Code Monkey home page Code Monkey logo

code's Introduction

CODE: Cross Attention-based Outlier Paragraph DEtector

This is an implementation of CODE for detecting cross-document or cross-domain outlier paragraphs. The method is presented in the paper "Revealing The Intrinsic Ability of Generative Text Summarizers for Outlier Paragraph Detection". Our method achieves a 5.8% FPR at 95% TPR vs. 30.3% by supervised baseline on the T5-Large and Delve domain.

Experimental Results

We primarily focus on generative language models using the Transformer encoder-decoder architecture, specifically BART and T5, to construct CODE and two baselines. The setups of the CODE and baselines can be found in the paper. To see the influence of the model size, we select BART-Base, BART-Large, T5-Base and T5-Large. We use FPR at 95% TPR, AUROC and AUPR as evaluation metrics. The experimental results are shown as follows.

performance

Dependencies

  • Python 3.8
  • CUDA 11.3
  • PyTorch 2.0.1
  • Transformers 4.32.1
  • Anaconda3

Datasets

We choose four source datasets: CNN/Daily Mail, SAMSum, Delve and S2orc to build our datasets.

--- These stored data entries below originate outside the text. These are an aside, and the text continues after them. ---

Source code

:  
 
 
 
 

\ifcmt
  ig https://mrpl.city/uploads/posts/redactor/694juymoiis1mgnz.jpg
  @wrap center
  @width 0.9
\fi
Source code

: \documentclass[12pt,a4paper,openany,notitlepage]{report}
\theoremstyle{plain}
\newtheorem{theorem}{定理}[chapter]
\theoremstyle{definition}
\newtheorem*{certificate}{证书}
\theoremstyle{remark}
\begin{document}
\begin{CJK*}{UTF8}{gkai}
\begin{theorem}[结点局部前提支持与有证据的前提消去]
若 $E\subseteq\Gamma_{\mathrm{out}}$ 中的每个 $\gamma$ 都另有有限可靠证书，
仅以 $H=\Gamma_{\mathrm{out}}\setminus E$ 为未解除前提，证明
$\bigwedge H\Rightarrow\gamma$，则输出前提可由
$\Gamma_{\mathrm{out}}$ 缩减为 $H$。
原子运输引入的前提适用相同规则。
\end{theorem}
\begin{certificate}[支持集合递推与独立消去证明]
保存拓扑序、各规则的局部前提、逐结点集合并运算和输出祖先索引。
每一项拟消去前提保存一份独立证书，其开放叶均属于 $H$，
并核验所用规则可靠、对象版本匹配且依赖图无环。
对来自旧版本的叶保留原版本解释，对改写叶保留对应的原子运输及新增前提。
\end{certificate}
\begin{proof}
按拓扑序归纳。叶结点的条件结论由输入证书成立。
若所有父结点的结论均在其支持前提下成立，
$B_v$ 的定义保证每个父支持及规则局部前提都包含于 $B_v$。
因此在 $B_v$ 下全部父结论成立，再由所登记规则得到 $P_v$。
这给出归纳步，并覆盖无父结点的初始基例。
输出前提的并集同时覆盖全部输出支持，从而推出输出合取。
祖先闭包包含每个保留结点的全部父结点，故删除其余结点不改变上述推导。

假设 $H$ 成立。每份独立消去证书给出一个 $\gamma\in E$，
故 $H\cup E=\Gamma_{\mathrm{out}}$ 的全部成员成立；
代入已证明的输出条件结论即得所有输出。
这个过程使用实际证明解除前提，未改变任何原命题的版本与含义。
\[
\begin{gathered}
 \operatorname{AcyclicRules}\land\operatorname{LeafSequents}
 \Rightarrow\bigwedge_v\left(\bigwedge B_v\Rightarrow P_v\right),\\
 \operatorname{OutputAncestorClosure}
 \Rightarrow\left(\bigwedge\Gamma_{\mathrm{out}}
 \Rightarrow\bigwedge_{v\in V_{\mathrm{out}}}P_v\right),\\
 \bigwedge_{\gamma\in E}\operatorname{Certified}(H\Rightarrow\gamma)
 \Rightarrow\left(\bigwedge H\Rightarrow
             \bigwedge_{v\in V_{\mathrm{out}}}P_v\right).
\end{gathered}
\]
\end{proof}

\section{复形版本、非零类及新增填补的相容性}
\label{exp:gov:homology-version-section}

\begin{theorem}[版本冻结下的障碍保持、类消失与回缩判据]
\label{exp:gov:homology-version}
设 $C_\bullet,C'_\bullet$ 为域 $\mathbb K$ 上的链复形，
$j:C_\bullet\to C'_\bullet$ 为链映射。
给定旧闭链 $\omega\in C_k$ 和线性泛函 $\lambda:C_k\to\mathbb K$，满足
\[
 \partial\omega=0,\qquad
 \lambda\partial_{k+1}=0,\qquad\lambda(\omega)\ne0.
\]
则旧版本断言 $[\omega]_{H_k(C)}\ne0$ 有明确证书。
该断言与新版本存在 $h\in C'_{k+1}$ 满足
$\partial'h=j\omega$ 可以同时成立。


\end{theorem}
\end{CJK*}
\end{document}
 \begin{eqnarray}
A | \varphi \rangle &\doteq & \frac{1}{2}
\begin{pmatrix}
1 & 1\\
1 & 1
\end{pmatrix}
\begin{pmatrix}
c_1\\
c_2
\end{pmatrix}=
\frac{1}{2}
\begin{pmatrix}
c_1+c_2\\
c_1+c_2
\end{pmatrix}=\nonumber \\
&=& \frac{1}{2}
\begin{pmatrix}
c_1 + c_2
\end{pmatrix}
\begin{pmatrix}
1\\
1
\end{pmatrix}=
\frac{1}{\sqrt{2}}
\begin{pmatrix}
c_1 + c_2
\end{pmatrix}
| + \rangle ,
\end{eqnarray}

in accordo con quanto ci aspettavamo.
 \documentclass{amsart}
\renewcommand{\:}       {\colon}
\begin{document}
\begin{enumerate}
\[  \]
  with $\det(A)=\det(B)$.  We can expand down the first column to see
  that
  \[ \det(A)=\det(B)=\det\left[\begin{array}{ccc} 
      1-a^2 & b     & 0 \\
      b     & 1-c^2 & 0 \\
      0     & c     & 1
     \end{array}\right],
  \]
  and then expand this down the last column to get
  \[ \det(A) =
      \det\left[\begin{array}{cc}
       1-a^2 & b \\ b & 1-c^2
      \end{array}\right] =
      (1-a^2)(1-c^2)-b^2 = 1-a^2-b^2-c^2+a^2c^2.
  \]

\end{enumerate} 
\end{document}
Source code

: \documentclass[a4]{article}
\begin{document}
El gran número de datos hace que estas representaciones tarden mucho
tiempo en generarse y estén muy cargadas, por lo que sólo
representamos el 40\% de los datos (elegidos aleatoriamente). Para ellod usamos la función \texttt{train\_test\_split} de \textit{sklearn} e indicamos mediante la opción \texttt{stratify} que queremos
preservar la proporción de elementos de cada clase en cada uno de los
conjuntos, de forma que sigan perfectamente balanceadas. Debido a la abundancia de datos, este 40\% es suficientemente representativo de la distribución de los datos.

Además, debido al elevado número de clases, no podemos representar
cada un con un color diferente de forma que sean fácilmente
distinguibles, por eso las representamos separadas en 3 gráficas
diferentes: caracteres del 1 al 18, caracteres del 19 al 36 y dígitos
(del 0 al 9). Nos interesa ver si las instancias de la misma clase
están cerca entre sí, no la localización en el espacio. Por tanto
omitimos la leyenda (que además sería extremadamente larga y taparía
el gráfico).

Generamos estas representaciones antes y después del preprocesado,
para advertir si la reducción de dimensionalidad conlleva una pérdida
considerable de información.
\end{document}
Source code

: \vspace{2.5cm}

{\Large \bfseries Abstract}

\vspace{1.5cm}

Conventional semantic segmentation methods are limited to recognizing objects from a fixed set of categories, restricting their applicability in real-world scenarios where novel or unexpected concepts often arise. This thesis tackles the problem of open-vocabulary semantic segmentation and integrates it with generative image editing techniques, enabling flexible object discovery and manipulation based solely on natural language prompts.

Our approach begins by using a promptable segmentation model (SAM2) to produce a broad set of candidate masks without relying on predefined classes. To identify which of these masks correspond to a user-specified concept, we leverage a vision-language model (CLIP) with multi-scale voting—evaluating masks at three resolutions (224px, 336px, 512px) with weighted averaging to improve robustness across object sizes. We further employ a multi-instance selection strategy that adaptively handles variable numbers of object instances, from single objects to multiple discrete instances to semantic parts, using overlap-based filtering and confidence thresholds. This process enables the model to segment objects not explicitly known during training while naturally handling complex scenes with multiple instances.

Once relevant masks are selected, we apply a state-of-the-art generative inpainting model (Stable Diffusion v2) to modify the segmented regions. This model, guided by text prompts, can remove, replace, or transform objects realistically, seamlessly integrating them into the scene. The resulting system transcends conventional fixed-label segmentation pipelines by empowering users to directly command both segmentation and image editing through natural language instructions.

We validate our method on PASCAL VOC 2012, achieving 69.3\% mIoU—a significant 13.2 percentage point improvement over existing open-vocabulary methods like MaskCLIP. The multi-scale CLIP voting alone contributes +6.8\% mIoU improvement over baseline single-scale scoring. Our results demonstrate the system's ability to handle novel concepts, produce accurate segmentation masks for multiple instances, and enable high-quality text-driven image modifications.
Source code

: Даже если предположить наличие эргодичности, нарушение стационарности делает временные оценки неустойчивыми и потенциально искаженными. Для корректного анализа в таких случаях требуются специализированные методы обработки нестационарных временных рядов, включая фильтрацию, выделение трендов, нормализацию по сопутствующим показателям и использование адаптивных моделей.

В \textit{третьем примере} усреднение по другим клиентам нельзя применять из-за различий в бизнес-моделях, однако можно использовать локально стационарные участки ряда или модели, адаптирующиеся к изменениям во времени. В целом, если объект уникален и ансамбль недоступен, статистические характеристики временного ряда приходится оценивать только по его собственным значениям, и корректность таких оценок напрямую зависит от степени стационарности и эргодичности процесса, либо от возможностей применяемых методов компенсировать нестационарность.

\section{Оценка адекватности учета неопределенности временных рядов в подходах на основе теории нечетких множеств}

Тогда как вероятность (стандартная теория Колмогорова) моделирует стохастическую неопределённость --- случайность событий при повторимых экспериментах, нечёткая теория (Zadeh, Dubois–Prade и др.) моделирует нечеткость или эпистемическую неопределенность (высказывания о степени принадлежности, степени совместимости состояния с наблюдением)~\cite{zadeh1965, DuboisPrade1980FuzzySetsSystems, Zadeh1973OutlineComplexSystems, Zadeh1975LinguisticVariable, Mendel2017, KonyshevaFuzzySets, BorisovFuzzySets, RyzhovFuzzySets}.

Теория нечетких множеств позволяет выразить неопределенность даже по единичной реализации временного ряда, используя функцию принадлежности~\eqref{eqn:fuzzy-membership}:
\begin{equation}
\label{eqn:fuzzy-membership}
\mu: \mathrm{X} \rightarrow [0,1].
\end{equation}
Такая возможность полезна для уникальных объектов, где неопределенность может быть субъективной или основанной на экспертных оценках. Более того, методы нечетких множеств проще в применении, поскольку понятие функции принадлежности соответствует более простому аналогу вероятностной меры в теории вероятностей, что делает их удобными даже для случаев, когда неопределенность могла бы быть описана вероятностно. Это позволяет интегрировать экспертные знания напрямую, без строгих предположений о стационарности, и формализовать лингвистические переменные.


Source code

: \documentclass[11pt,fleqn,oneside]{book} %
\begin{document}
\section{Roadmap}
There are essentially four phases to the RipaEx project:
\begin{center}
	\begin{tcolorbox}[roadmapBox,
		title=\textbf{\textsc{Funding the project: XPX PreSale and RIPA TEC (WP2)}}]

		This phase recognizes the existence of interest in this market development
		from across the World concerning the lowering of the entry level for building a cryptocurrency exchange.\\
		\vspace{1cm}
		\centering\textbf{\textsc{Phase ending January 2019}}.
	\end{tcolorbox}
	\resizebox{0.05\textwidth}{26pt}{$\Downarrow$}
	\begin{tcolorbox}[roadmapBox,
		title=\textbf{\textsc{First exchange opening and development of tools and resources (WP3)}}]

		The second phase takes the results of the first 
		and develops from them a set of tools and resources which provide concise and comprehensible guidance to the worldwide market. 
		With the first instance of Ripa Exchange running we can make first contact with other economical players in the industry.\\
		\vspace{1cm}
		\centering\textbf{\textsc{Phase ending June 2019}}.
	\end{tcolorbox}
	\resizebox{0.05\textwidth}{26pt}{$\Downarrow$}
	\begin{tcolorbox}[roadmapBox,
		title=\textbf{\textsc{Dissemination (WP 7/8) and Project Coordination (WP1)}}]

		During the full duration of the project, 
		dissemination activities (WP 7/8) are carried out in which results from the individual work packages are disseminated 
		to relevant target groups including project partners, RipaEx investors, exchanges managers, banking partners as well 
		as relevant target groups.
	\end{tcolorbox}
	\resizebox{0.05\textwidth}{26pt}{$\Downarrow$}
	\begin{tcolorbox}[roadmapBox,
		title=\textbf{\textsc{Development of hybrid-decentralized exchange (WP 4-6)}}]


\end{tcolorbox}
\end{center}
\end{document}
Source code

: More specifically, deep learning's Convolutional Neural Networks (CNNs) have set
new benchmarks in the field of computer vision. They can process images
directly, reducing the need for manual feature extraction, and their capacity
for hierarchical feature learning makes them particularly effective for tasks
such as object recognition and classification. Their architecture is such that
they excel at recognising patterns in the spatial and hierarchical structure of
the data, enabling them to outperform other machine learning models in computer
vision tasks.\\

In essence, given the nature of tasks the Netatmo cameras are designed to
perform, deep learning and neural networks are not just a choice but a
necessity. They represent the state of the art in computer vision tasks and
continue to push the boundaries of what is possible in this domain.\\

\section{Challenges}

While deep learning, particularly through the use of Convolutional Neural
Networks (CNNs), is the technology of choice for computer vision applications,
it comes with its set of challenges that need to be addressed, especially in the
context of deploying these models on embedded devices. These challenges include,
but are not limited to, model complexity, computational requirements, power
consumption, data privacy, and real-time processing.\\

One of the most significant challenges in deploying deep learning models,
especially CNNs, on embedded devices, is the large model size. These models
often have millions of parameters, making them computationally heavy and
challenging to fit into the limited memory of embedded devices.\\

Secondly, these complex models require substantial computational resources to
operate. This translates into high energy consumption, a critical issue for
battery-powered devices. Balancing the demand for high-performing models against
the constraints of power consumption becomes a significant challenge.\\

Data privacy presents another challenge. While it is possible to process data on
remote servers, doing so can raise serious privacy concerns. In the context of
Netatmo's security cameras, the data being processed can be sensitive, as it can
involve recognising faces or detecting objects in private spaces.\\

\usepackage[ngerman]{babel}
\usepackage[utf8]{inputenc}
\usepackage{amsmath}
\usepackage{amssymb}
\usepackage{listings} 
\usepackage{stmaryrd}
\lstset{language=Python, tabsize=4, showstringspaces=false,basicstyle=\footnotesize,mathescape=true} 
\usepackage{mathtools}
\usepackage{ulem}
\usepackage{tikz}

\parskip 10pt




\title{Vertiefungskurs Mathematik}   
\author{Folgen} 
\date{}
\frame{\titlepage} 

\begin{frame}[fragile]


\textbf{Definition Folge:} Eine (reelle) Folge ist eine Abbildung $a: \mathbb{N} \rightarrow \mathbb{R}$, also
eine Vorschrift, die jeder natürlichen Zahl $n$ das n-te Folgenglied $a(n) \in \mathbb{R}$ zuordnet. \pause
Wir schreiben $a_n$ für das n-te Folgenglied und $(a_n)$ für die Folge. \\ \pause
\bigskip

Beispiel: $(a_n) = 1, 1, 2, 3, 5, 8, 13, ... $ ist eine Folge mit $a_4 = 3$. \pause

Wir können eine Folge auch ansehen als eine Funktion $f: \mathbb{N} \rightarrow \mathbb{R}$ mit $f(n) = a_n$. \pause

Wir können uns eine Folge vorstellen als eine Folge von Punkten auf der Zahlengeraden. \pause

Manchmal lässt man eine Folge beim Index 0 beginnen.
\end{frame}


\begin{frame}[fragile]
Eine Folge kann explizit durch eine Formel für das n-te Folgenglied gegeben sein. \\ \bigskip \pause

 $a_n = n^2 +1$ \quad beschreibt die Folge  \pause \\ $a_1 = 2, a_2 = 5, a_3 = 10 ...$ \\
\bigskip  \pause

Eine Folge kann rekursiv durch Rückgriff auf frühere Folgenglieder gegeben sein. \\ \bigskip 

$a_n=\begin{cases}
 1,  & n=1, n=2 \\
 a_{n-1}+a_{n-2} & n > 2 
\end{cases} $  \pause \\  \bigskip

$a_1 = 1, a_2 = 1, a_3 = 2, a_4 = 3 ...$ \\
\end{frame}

The first dataset comes from the news domain, the second from dialogues, and the last two belong to the acadamic domain. We introduce two data pipelines to create pre-training datasets and outlier paragraph detection datasets, respectively. Detail can be found in the paper. We create four pre-training datasets with cross-document outlier paragraphs; We create four cross-document outlier detection datasets and sixteen cross-domain outlier detection datasets by sampling outlier paragraphs from the same domain and different domain datasets, respectively. The statistics of the datasets are presented as follows.

Downloading Datasets:

Text Summarizers Pre-training with Cross-document Outliers

We employ the implementation of BART and T5 in Hugging Face Transformers. We use ROUGE to assess the generative quality. The evaluation results are shown as follow.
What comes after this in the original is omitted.